貯める&備える
2020/03/10

「貯金」vs「つみたてNISA」。上手な使い分けがポイント!

(写真=Tom Wang/Shutterstock.com)
(写真=Tom Wang/Shutterstock.com)
「つみたてNISA」の口座数が2019年末で約188万口座になりました。スタートから2年でこの数字ですから、高い人気がうかがえますね。そこで今回は、投資初心者のために「貯金」と「つみたてNISA」の違いをまとめてみます。「つみたてNISAに興味があるけどよく分かっていない」という方はぜひ参考にしてください。

つみたてNISAの概要

(写真=Kittipong33/Shutterstock.com)

投資初心者でも少額から投資しやすいよう作られた制度

つみたてNISAは2018年からスタートした制度です。先に始まっていた「一般NISA」が好評だったこともあり、投資初心者や若年層がもっと利用しやすい環境を作るため、つみたてNISAが作られました。

つみたてNISAは、一度にまとめて投資するのではなく、少しずつ定期的に投資していく制度です。一度にまとめて投資しないので「時間の分散」効果が働き、比較的小さいリスクで投資することができます。

さらに、つみたてNISAで得られた利益はすべて非課税です。

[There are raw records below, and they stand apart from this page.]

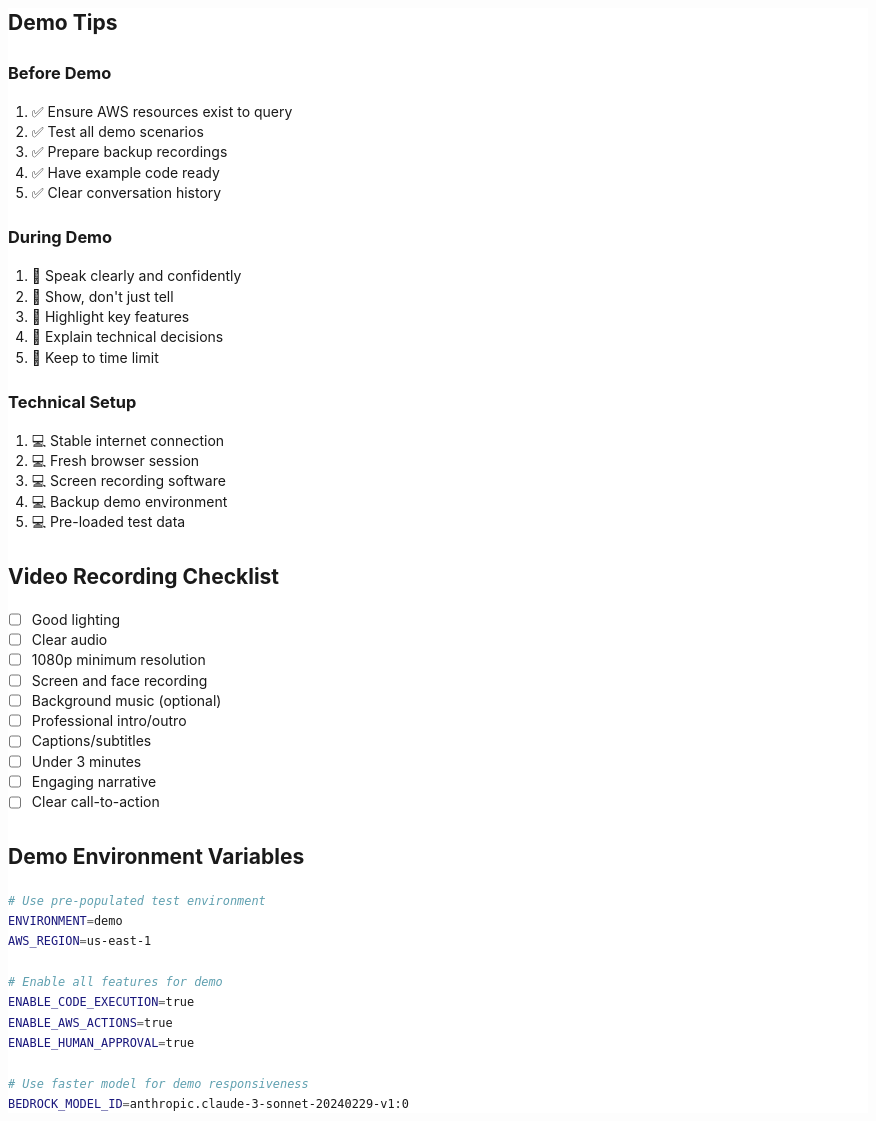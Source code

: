 ## Demo Tips

### Before Demo
1. ✅ Ensure AWS resources exist to query
2. ✅ Test all demo scenarios
3. ✅ Prepare backup recordings
4. ✅ Have example code ready
5. ✅ Clear conversation history

### During Demo
1. 🎯 Speak clearly and confidently
2. 🎯 Show, don't just tell
3. 🎯 Highlight key features
4. 🎯 Explain technical decisions
5. 🎯 Keep to time limit

### Technical Setup
1. 💻 Stable internet connection
2. 💻 Fresh browser session
3. 💻 Screen recording software
4. 💻 Backup demo environment
5. 💻 Pre-loaded test data

## Video Recording Checklist

- [ ] Good lighting
- [ ] Clear audio
- [ ] 1080p minimum resolution
- [ ] Screen and face recording
- [ ] Background music (optional)
- [ ] Professional intro/outro
- [ ] Captions/subtitles
- [ ] Under 3 minutes
- [ ] Engaging narrative
- [ ] Clear call-to-action

## Demo Environment Variables

```bash
# Use pre-populated test environment
ENVIRONMENT=demo
AWS_REGION=us-east-1

# Enable all features for demo
ENABLE_CODE_EXECUTION=true
ENABLE_AWS_ACTIONS=true
ENABLE_HUMAN_APPROVAL=true

# Use faster model for demo responsiveness
BEDROCK_MODEL_ID=anthropic.claude-3-sonnet-20240229-v1:0
```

投資額は最大でも年間で40万円までにし、その代わり投資できる期間や非課税期間が一般NISAより長くなっています。

投資対象は低コスト投資信託

  販売手数料 年率の信託報酬(上限)
国内資産インデックス投信 すべて無料 0.5%
海外資産も組み入れるインデックス投信 0.75%
国内資産アクティブ投信 1%
海外資産も組み入れるアクティブ投信 1.5%
※インデックス投信:市場の平均と同じように運用する投資信託
アクティブ投信  :市場の平均を超えるリターンを目指す投資信託

つみたてNISAで投資できるのは金融庁が事前に選別した、長期投資に向く投資信託だけです。特にコスト面では厳しい条件が付けられ、販売手数料はすべて無料で、信託報酬(投資信託の管理費用)も上限が付けられました。

投資初心者でも、運用に不向きな投資信託を買ってしまわないように工夫されています。

貯金とつみたてNISAのメリット・デメリットを確認

(写真=Billion Photos/Shutterstock.com)

貯金のメリット・デメリット

貯金を銀行預金、タンス預金、外貨預金の3つに分け、それぞれのメリット・デメリットをまとめました。
 
  貯金
銀行預金 タンス預金 外貨預金
メリット 元本保証
すぐ出金できる
すぐに使える 高い金利で運用できる
デメリット ほとんど増えない
税金が掛かる
増えない
火災・盗難のリスク
元本保証ではない
税金が掛かる

外貨預金にはリスクがありますが、貯金のメリットはやはり安全性の高さでしょう。計画通りに貯蓄していきたい方には向いているでしょうね。

タンス預金以外は金利が付きます。しかし、銀行預金の全国平均は1年定期で0.01%、普通預金で0.001%です。金利がこの程度ならタンス預金でも差し支えなさそうですが、タンス預金は火災や盗難のリスクが怖いですね。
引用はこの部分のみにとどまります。